JP2575088Y2 - Anti-slip device for reach type forklift - Google Patents

Description

[Detailed description of the invention]

[0001]

BACKGROUND OF THE INVENTION 1. Field of the Invention The present invention relates to a slip prevention device for a reach type forklift.

[0002]

2. Description of the Related Art Conventionally, as schematically shown in FIG. 3, a reach type forklift 40 includes a vehicle body 41 and a vehicle body 4.
1 and a mast device 43 that can move back and forth along the reach leg 42. The mast device 43 includes a lift cylinder (not shown) that expands and contracts as is well known. Elevating fork 3
Is installed.

A drive wheel 5, which is both a steering wheel and a drive wheel, is mounted on a gear case 6 which can swing with respect to the vehicle body 41. This configuration will be described in detail with reference to FIG. 5. The drive wheel 5 is mounted on a gear case 6 in which a gear reducer is incorporated, and is driven to rotate by a driving force of an electric motor 45. The gear case 6 is supported by the support 20 so as to be steerable by a steering gear (not shown) that meshes with the turning gear 44.

The upper end of the support 20 is rotatably supported by the upper parallel link 22, and the other end of the upper parallel link 22 is rotatably supported by a support bracket 46 fixed inside the vehicle body 41. Is done. A support link 21 is formed on the support 20 and hangs downward. A lower parallel link 23 is pivotally attached to a lower end of the support link 21 by a pin 32.

The lower parallel link 23 is rotatably supported by a support bracket 26 fixed to the vehicle body 41 at a substantially middle point thereof with a pin 25, and the other end of the lower parallel link 23 is above a caster wheel 34. An extension portion 23A is formed to extend to the end. Also, on the back side of the upper parallel link 22,
The bracket 29 is welded.
And the support piece 35 fixed to the vehicle body 41,
A through bolt 27 into which a spring 28 is elastically inserted is interposed.

The lower end of the spring 28 is
7, and the upper end of the through bolt 27 is prevented from coming off from the bracket 29 by the lock nut 30. Therefore, the through-bolt 27 is pushed downward by the restoring force of the spring 28, and an effect is obtained as if the drive wheel 5 is constantly urged downward.

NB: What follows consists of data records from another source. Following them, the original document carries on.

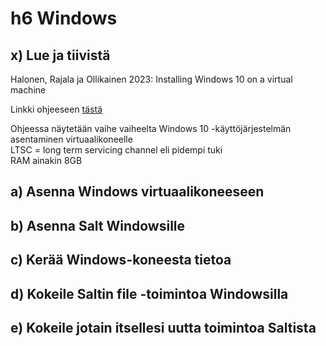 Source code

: # h6 Windows  

## x) Lue ja tiivistä  

Halonen, Rajala ja Ollikainen 2023: Installing Windows 10 on a virtual machine  

Linkki ohjeeseen [tästä](https://github.com/therealhalonen/PhishSticks/blob/master/notes/ollikainen/windows.md)  

Ohjeessa näytetään vaihe vaiheelta Windows 10 -käyttöjärjestelmän asentaminen virtuaalikoneelle  
LTSC = long term servicing channel eli pidempi tuki  
RAM ainakin 8GB  




## a) Asenna Windows virtuaalikoneeseen  

## b) Asenna Salt Windowsille  

## c) Kerää Windows-koneesta tietoa  

## d) Kokeile Saltin file -toimintoa Windowsilla  

## e) Kokeile jotain itsellesi uutta toimintoa Saltista
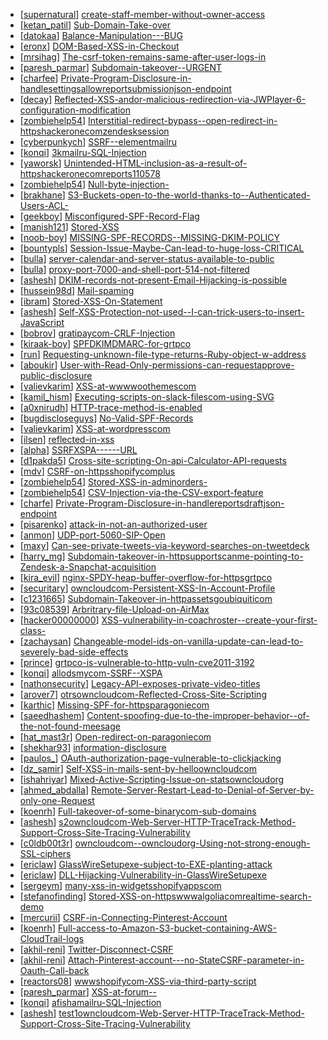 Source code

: * [[supernatural](https://hackerone.com/supernatural)] [create-staff-member-without-owner-access](https://hackerone.com/reports/90688)
* [[ketan_patil](https://hackerone.com/ketan_patil)] [Sub-Domain-Take-over](https://hackerone.com/reports/111078)
* [[datokaa](https://hackerone.com/datokaa)] [Balance-Manipulation---BUG](https://hackerone.com/reports/94925)
* [[eronx](https://hackerone.com/eronx)] [DOM-Based-XSS-in-Checkout](https://hackerone.com/reports/105688)
* [[mrsihag](https://hackerone.com/mrsihag)] [The-csrf-token-remains-same-after-user-logs-in](https://hackerone.com/reports/111262)
* [[paresh_parmar](https://hackerone.com/paresh_parmar)] [Subdomain-takeover--URGENT](https://hackerone.com/reports/118514)
* [[charfee](https://hackerone.com/charfee)] [Private-Program-Disclosure-in-handlesettingsallowreportsubmissionjson-endpoint](https://hackerone.com/reports/116798)
* [[decay](https://hackerone.com/decay)] [Reflected-XSS-andor-malicious-redirection-via-JWPlayer-6-configuration-modification](https://hackerone.com/reports/95640)
* [[zombiehelp54](https://hackerone.com/zombiehelp54)] [Interstitial-redirect-bypass--open-redirect-in-httpshackeronecomzendesksession](https://hackerone.com/reports/111968)
* [[cyberpunkych](https://hackerone.com/cyberpunkych)] [SSRF--elementmailru](https://hackerone.com/reports/117158)
* [[konqi](https://hackerone.com/konqi)] [3kmailru-SQL-Injection](https://hackerone.com/reports/116508)
* [[yaworsk](https://hackerone.com/yaworsk)] [Unintended-HTML-inclusion-as-a-result-of-httpshackeronecomreports110578](https://hackerone.com/reports/112935)
* [[zombiehelp54](https://hackerone.com/zombiehelp54)] [Null-byte-injection-](https://hackerone.com/reports/116189)
* [[brakhane](https://hackerone.com/brakhane)] [S3-Buckets-open-to-the-world-thanks-to--Authenticated-Users-ACL-](https://hackerone.com/reports/98819)
* [[geekboy](https://hackerone.com/geekboy)] [Misconfigured-SPF-Record-Flag](https://hackerone.com/reports/60260)
* [[manish121](https://hackerone.com/manish121)] [Stored-XSS](https://hackerone.com/reports/112025)
* [[noob-boy](https://hackerone.com/noob-boy)] [MISSING-SPF-RECORDS--MISSING-DKIM-POLICY](https://hackerone.com/reports/117818)
* [[bountypls](https://hackerone.com/bountypls)] [Session-Issue-Maybe-Can-lead-to-huge-loss-CRITICAL](https://hackerone.com/reports/112496)
* [[bulla](https://hackerone.com/bulla)] [server-calendar-and-server-status-available-to-public](https://hackerone.com/reports/116621)
* [[bulla](https://hackerone.com/bulla)] [proxy-port-7000-and-shell-port-514-not-filtered](https://hackerone.com/reports/116618)
* [[ashesh](https://hackerone.com/ashesh)] [DKIM-records-not-present-Email-Hijacking-is-possible](https://hackerone.com/reports/84287)
* [[hussein98d](https://hackerone.com/hussein98d)] [Mail-spaming](https://hackerone.com/reports/87531)
* [[ibram](https://hackerone.com/ibram)] [Stored-XSS-On-Statement](https://hackerone.com/reports/84740)
* [[ashesh](https://hackerone.com/ashesh)] [Self-XSS-Protection-not-used--I-can-trick-users-to-insert-JavaScript](https://hackerone.com/reports/76307)
* [[bobrov](https://hackerone.com/bobrov)] [gratipaycom-CRLF-Injection](https://hackerone.com/reports/79552)
* [[kiraak-boy](https://hackerone.com/kiraak-boy)] [SPFDKIMDMARC-for-grtpco](https://hackerone.com/reports/117149)
* [[run](https://hackerone.com/run)] [Requesting-unknown-file-type-returns-Ruby-object-w-address](https://hackerone.com/reports/109420)
* [[aboukir](https://hackerone.com/aboukir)] [User-with-Read-Only-permissions-can-requestapprove-public-disclosure](https://hackerone.com/reports/109483)
* [[valievkarim](https://hackerone.com/valievkarim)] [XSS-at-wwwwoothemescom](https://hackerone.com/reports/111365)
* [[kamil_hism](https://hackerone.com/kamil_hism)] [Executing-scripts-on-slack-filescom-using-SVG](https://hackerone.com/reports/100565)
* [[a0xnirudh](https://hackerone.com/a0xnirudh)] [HTTP-trace-method-is-enabled](https://hackerone.com/reports/109054)
* [[bugdiscloseguys](https://hackerone.com/bugdiscloseguys)] [No-Valid-SPF-Records](https://hackerone.com/reports/116973)
* [[valievkarim](https://hackerone.com/valievkarim)] [XSS-at-wordpresscom](https://hackerone.com/reports/111500)
* [[ilsen](https://hackerone.com/ilsen)] [reflected-in-xss](https://hackerone.com/reports/107358)
* [[alpha](https://hackerone.com/alpha)] [SSRFXSPA------URL](https://hackerone.com/reports/77817)
* [[d1pakda5](https://hackerone.com/d1pakda5)] [Cross-site-scripting-On-api-Calculator-API-requests](https://hackerone.com/reports/78003)
* [[mdv](https://hackerone.com/mdv)] [CSRF-on-httpsshopifycomplus](https://hackerone.com/reports/114430)
* [[zombiehelp54](https://hackerone.com/zombiehelp54)] [Stored-XSS-in-adminorders-](https://hackerone.com/reports/106897)
* [[zombiehelp54](https://hackerone.com/zombiehelp54)] [CSV-Injection-via-the-CSV-export-feature](https://hackerone.com/reports/111192)
* [[charfe](https://hackerone.com/charfe)] [Private-Program-Disclosure-in-handlereportsdraftjson-endpoint](https://hackerone.com/reports/116032)
* [[pisarenko](https://hackerone.com/pisarenko)] [attack-in-not-an-authorized-user](https://hackerone.com/reports/111676)
* [[anmon](https://hackerone.com/anmon)] [UDP-port-5060-SIP-Open](https://hackerone.com/reports/116774)
* [[maxy](https://hackerone.com/maxy)] [Can-see-private-tweets-via-keyword-searches-on-tweetdeck](https://hackerone.com/reports/97161)
* [[harry_mg](https://hackerone.com/harry_mg)] [Subdomain-takeover-in-httpsupportscanme-pointing-to-Zendesk-a-Snapchat-acquisition](https://hackerone.com/reports/114134)
* [[kira_evil](https://hackerone.com/kira_evil)] [nginx-SPDY-heap-buffer-overflow-for-httpsgrtpco](https://hackerone.com/reports/116352)
* [[securitary](https://hackerone.com/securitary)] [owncloudcom-Persistent-XSS-In-Account-Profile](https://hackerone.com/reports/116254)
* [[c1231665](https://hackerone.com/c1231665)] [Subdomain-Takeover-in-httpassetsgoubiquiticom](https://hackerone.com/reports/109699)
* [[93c08539](https://hackerone.com/93c08539)] [Arbritrary-file-Upload-on-AirMax](https://hackerone.com/reports/73480)
* [[hacker00000000](https://hackerone.com/hacker00000000)] [XSS-vulnerability-in-coachroster--create-your-first-class-](https://hackerone.com/reports/111763)
* [[zachaysan](https://hackerone.com/zachaysan)] [Changeable-model-ids-on-vanilla-update-can-lead-to-severely-bad-side-effects](https://hackerone.com/reports/63131)
* [[prince](https://hackerone.com/prince)] [grtpco-is-vulnerable-to-http-vuln-cve2011-3192](https://hackerone.com/reports/112687)
* [[konqi](https://hackerone.com/konqi)] [allodsmycom-SSRF--XSPA](https://hackerone.com/reports/111950)
* [[nathonsecurity](https://hackerone.com/nathonsecurity)] [Legacy-API-exposes-private-video-titles](https://hackerone.com/reports/111386)
* [[arover7](https://hackerone.com/arover7)] [otrsowncloudcom-Reflected-Cross-Site-Scripting](https://hackerone.com/reports/108288)
* [[karthic](https://hackerone.com/karthic)] [Missing-SPF-for-httpsparagoniecom](https://hackerone.com/reports/115214)
* [[saeedhashem](https://hackerone.com/saeedhashem)] [Content-spoofing-due-to-the-improper-behavior--of-the-not-found-meesage](https://hackerone.com/reports/115230)
* [[hat_mast3r](https://hackerone.com/hat_mast3r)] [Open-redirect-on-paragoniecom](https://hackerone.com/reports/113112)
* [[shekhar93](https://hackerone.com/shekhar93)] [information-disclosure](https://hackerone.com/reports/78765)
* [[paulos_](https://hackerone.com/paulos_)] [OAuth-authorization-page-vulnerable-to-clickjacking](https://hackerone.com/reports/65825)
* [[dz_samir](https://hackerone.com/dz_samir)] [Self-XSS-in-mails-sent-by-helloowncloudcom](https://hackerone.com/reports/92111)
* [[ishahriyar](https://hackerone.com/ishahriyar)] [Mixed-Active-Scripting-Issue-on-statsowncloudorg](https://hackerone.com/reports/108692)
* [[ahmed_abdalla](https://hackerone.com/ahmed_abdalla)] [Remote-Server-Restart-Lead-to-Denial-of-Server-by-only-one-Request](https://hackerone.com/reports/114125)
* [[koenrh](https://hackerone.com/koenrh)] [Full-takeover-of-some-binarycom-sub-domains](https://hackerone.com/reports/112306)
* [[ashesh](https://hackerone.com/ashesh)] [s2owncloudcom-Web-Server-HTTP-TraceTrack-Method-Support-Cross-Site-Tracing-Vulnerability](https://hackerone.com/reports/83855)
* [[c0ldb00t3r](https://hackerone.com/c0ldb00t3r)] [owncloudcom--owncloudorg-Using-not-strong-enough-SSL-ciphers](https://hackerone.com/reports/84078)
* [[ericlaw](https://hackerone.com/ericlaw)] [GlassWireSetupexe-subject-to-EXE-planting-attack](https://hackerone.com/reports/107213)
* [[ericlaw](https://hackerone.com/ericlaw)] [DLL-Hijacking-Vulnerability-in-GlassWireSetupexe](https://hackerone.com/reports/105977)
* [[sergeym](https://hackerone.com/sergeym)] [many-xss-in-widgetsshopifyappscom](https://hackerone.com/reports/105659)
* [[stefanofinding](https://hackerone.com/stefanofinding)] [Stored-XSS-on-httpswwwalgoliacomrealtime-search-demo](https://hackerone.com/reports/98012)
* [[mercurii](https://hackerone.com/mercurii)] [CSRF-in-Connecting-Pinterest-Account](https://hackerone.com/reports/104931)
* [[koenrh](https://hackerone.com/koenrh)] [Full-access-to-Amazon-S3-bucket-containing-AWS-CloudTrail-logs](https://hackerone.com/reports/111643)
* [[akhil-reni](https://hackerone.com/akhil-reni)] [Twitter-Disconnect-CSRF](https://hackerone.com/reports/111216)
* [[akhil-reni](https://hackerone.com/akhil-reni)] [Attach-Pinterest-account---no-StateCSRF-parameter-in-Oauth-Call-back](https://hackerone.com/reports/111218)
* [[reactors08](https://hackerone.com/reactors08)] [wwwshopifycom-XSS-via-third-party-script](https://hackerone.com/reports/111475)
* [[paresh_parmar](https://hackerone.com/paresh_parmar)] [XSS-at-forum--](https://hackerone.com/reports/107718)
* [[konqi](https://hackerone.com/konqi)] [afishamailru-SQL-Injection](https://hackerone.com/reports/112555)
* [[ashesh](https://hackerone.com/ashesh)] [test1owncloudcom-Web-Server-HTTP-TraceTrack-Method-Support-Cross-Site-Tracing-Vulnerability](https://hackerone.com/reports/83971)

[0007] The pin 25 is connected to the caster link 2.
4 is rotatably supported, and has caster wheels 34 at its ends.
Is installed. Since the spring 33 is elastically inserted between the extending portion 23A and the caster link 24, an effect of pressing the caster wheel 34 downward can be obtained.

With the above-described structure, when the axial load acting on the drive wheel 5 is large, the support 20 is raised with respect to the vehicle body 41 so that the upper parallel link 22 and the lower parallel link 23 are moved upward. To
The extension portion 23A is connected to the caster wheel 34 via the spring 33.
Can be pressed against the ground. Thereby, the axle load of the drive wheel 5 is shared by the caster wheels 34, and the balance of the vehicle, that is, the lateral stability can be secured.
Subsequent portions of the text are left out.